ABOUT THIS EXERCISE>
Check each line of the material for the string "which", and copy the lines that have it.

INFORMATION PROVIDED>
● ● ● ● ● ● ●
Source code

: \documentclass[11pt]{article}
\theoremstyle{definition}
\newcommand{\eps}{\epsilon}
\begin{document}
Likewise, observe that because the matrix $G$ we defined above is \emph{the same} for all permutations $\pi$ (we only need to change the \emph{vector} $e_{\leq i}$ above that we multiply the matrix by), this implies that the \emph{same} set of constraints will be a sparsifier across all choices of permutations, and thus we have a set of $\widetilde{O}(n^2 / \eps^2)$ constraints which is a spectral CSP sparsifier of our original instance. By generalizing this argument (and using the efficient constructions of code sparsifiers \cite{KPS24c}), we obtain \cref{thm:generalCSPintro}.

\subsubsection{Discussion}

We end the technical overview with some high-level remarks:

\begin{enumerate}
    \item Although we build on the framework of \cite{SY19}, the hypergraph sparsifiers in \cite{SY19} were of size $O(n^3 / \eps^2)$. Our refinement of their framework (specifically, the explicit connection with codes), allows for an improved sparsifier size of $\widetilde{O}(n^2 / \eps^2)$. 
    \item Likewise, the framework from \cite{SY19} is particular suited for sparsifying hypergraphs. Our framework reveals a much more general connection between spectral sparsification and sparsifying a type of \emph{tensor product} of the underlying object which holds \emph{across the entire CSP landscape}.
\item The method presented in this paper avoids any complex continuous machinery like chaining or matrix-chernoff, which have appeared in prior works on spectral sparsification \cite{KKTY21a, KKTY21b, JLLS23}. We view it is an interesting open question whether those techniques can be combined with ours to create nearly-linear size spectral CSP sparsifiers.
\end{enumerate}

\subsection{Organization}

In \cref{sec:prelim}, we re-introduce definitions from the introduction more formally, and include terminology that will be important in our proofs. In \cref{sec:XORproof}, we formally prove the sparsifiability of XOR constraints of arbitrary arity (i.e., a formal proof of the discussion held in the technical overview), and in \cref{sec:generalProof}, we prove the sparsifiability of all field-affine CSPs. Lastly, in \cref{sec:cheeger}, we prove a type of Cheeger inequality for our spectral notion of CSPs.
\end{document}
● ● ● ● ● ● ●
EXERCISE RESULT>
Likewise, observe that because the matrix $G$ we defined above is \emph{the same} for all permutations $\pi$ (we only need to change the \emph{vector} $e_{\leq i}$ above that we multiply the matrix by), this implies that the \emph{same} set of constraints will be a sparsifier across all choices of permutations, and thus we have a set of $\widetilde{O}(n^2 / \eps^2)$ constraints which is a spectral CSP sparsifier of our original instance. By generalizing this argument (and using the efficient constructions of code sparsifiers \cite{KPS24c}), we obtain \cref{thm:generalCSPintro}.
    \item Likewise, the framework from \cite{SY19} is particular suited for sparsifying hypergraphs. Our framework reveals a much more general connection between spectral sparsification and sparsifying a type of \emph{tensor product} of the underlying object which holds \emph{across the entire CSP landscape}.
\item The method presented in this paper avoids any complex continuous machinery like chaining or matrix-chernoff, which have appeared in prior works on spectral sparsification \cite{KKTY21a, KKTY21b, JLLS23}. We view it is an interesting open question whether those techniques can be combined with ours to create nearly-linear size spectral CSP sparsifiers.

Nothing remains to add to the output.